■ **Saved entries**
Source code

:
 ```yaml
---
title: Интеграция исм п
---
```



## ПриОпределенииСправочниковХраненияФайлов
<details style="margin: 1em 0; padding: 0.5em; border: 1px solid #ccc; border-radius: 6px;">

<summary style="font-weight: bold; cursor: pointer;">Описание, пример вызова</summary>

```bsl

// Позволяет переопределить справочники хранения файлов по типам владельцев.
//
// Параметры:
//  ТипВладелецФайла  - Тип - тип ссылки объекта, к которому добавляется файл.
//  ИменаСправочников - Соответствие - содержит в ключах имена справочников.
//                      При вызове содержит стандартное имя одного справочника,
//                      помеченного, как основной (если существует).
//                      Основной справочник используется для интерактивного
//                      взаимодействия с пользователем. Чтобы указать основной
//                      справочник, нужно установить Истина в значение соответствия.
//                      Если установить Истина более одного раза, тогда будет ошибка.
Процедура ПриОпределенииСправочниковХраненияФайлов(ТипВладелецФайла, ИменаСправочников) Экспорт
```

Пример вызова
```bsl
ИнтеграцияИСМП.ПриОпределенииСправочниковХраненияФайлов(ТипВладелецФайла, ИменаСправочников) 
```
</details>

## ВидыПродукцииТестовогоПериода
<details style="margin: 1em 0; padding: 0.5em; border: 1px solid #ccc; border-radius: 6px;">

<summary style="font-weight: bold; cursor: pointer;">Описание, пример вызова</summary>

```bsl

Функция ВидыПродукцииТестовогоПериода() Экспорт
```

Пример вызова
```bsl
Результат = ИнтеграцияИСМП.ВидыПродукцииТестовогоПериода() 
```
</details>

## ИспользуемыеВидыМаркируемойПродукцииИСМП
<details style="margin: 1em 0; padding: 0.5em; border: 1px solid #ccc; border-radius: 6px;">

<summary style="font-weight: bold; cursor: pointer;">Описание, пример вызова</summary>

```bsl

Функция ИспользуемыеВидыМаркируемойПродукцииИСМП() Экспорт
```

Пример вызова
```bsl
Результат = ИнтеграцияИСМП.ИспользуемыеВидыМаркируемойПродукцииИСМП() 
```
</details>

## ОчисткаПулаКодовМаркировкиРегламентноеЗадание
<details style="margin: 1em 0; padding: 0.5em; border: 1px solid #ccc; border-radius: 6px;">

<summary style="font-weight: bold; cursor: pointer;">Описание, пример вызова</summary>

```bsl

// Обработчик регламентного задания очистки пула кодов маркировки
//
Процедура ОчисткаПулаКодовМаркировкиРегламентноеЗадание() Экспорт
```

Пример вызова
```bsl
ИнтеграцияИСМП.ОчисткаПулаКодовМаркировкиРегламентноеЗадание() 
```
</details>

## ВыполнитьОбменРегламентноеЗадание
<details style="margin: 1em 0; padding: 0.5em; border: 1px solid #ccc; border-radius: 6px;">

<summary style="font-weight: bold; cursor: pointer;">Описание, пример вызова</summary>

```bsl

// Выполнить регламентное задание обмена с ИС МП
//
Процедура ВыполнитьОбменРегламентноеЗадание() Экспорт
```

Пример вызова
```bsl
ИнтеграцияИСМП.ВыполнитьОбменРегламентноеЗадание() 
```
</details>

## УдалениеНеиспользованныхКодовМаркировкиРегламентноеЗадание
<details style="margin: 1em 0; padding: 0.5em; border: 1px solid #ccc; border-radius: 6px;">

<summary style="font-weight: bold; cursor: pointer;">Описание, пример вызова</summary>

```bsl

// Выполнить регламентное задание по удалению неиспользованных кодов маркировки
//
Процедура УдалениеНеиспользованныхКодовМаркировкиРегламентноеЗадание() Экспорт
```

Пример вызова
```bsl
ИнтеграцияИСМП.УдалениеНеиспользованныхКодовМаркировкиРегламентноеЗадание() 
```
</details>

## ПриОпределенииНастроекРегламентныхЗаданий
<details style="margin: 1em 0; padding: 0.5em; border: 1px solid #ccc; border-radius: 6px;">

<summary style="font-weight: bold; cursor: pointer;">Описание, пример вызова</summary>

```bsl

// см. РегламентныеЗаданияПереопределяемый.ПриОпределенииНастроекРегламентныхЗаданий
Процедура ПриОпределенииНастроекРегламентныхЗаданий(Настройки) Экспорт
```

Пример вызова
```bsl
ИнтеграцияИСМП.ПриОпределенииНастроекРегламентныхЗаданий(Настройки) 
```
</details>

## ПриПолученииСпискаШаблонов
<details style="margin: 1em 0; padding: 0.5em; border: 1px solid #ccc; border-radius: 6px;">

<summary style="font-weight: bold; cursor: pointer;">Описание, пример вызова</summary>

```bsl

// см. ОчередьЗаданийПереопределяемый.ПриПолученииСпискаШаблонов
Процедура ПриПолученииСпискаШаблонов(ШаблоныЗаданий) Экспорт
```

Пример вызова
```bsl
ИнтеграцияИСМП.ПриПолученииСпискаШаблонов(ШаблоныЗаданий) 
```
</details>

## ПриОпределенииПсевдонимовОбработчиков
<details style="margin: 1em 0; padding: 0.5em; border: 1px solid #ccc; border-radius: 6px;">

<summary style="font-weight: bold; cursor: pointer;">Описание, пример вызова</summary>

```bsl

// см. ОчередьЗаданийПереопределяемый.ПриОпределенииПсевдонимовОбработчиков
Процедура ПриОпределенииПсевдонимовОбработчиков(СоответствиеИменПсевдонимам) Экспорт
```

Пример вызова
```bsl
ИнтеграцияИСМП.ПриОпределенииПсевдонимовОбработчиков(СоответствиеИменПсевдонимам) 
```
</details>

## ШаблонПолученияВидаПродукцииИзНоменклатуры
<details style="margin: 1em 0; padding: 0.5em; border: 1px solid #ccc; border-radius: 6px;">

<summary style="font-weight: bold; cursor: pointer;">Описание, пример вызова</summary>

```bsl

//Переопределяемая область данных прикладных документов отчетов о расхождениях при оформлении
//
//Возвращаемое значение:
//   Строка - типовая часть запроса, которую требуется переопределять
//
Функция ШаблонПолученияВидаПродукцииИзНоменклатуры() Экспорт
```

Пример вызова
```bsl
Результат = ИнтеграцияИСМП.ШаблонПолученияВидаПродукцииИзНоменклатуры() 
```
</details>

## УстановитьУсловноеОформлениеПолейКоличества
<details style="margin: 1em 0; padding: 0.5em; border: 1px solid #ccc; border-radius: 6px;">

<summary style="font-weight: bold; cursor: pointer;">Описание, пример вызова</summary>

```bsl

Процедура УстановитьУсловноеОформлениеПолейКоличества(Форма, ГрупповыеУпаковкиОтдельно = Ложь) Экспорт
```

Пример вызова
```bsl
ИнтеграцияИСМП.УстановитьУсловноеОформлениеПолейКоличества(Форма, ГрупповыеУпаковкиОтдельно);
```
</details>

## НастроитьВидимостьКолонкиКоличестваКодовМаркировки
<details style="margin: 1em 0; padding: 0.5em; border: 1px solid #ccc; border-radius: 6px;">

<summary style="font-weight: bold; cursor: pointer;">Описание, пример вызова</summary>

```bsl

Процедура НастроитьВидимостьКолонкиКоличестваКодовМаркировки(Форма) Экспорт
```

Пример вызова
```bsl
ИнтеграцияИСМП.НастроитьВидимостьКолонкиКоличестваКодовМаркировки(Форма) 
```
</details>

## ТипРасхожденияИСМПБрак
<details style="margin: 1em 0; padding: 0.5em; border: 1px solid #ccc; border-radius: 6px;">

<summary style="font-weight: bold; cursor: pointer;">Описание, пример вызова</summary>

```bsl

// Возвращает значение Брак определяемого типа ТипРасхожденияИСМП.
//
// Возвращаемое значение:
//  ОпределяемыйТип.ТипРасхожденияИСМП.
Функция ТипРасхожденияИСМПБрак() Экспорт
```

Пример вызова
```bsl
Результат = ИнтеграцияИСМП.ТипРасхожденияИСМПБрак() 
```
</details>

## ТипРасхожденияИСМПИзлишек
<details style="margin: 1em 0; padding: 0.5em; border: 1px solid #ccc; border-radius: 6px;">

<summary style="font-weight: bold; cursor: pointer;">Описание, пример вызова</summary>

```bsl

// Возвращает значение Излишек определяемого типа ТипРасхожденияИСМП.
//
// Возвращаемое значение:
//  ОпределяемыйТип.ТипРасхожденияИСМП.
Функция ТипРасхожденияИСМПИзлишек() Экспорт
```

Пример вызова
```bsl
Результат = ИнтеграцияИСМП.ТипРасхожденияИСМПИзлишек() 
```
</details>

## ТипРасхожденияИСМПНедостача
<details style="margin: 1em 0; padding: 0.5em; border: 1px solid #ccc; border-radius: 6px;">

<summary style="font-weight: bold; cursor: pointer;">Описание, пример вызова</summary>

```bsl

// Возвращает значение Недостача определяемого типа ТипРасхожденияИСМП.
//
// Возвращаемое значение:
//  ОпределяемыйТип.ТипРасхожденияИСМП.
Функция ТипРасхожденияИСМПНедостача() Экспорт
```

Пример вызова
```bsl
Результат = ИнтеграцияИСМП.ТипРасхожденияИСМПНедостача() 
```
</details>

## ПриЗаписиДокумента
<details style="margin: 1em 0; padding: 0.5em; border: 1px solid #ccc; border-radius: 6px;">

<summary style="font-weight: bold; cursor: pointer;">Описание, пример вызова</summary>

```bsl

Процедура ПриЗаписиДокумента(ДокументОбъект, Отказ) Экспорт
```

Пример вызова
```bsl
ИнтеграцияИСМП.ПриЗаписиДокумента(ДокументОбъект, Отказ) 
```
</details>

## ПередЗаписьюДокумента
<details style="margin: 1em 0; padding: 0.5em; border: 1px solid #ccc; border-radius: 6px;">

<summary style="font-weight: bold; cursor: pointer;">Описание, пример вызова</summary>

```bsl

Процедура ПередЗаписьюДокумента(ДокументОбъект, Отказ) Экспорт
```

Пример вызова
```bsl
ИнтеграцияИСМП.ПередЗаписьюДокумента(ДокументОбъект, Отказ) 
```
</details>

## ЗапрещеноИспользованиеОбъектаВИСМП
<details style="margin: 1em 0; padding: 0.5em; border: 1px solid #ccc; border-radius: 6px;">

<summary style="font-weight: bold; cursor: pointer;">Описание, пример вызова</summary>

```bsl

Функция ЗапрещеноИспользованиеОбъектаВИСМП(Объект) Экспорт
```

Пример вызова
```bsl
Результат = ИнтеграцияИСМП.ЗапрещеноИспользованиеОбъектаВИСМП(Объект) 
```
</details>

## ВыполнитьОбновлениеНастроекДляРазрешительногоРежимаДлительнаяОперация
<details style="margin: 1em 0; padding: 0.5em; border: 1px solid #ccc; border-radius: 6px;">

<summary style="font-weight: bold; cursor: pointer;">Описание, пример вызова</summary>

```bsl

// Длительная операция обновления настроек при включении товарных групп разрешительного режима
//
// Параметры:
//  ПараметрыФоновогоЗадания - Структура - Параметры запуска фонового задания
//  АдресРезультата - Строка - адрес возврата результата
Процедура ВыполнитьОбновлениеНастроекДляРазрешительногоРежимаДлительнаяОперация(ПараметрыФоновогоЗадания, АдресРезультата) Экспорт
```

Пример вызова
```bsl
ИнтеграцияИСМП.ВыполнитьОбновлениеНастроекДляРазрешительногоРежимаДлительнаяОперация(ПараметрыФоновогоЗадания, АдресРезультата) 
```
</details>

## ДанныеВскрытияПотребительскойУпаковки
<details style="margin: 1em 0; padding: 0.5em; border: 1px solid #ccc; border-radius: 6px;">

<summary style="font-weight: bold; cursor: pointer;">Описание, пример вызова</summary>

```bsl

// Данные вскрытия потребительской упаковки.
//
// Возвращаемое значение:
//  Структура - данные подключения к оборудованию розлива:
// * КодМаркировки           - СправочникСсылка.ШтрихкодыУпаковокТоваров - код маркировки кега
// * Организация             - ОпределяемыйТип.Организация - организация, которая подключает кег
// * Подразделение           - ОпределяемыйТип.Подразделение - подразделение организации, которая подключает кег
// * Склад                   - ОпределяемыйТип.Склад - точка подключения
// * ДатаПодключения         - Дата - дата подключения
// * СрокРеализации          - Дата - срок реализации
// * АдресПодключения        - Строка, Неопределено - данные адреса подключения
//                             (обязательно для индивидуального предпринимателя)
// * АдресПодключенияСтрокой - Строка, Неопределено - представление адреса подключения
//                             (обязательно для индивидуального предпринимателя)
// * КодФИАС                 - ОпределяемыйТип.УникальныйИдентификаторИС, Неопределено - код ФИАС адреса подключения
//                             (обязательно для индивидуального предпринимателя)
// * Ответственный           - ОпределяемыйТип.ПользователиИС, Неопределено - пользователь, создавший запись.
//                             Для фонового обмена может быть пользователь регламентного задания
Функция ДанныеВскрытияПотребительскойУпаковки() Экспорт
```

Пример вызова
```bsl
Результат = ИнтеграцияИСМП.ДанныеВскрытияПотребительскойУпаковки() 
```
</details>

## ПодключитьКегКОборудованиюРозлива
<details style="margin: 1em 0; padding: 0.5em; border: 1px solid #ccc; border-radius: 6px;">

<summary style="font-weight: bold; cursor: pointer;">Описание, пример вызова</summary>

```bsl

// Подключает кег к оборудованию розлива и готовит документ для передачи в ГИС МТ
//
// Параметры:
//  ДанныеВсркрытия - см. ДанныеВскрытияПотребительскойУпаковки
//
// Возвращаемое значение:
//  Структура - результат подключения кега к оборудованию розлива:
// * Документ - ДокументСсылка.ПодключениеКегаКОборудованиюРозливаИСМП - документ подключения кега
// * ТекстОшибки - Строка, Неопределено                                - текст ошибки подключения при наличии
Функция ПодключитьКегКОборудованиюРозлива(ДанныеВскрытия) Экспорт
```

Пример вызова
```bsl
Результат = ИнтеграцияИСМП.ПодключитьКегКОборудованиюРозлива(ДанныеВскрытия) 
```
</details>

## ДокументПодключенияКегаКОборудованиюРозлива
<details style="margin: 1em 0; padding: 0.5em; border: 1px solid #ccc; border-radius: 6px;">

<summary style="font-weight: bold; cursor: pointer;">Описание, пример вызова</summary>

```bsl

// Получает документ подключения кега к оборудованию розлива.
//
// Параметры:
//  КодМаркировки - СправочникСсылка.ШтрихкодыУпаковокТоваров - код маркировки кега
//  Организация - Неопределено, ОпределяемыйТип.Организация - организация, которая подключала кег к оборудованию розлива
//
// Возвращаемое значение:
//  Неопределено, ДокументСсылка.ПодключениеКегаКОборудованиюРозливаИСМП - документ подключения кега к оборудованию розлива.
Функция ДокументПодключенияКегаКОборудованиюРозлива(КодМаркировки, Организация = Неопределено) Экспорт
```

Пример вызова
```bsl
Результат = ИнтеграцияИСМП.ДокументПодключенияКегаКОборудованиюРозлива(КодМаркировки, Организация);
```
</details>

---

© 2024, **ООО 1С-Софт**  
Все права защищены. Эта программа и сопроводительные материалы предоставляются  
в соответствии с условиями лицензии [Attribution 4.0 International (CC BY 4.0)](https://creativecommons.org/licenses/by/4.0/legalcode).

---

■ **EXERCISE**
Scan the records above for the string "ДокументПодключенияКегаКОборудованиюРозлива", and copy every line where it turns up.

■ **THE COMPLETED TASK**
## ДокументПодключенияКегаКОборудованиюРозлива
Функция ДокументПодключенияКегаКОборудованиюРозлива(КодМаркировки, Организация = Неопределено) Экспорт
Результат = ИнтеграцияИСМП.ДокументПодключенияКегаКОборудованиюРозлива(КодМаркировки, Организация);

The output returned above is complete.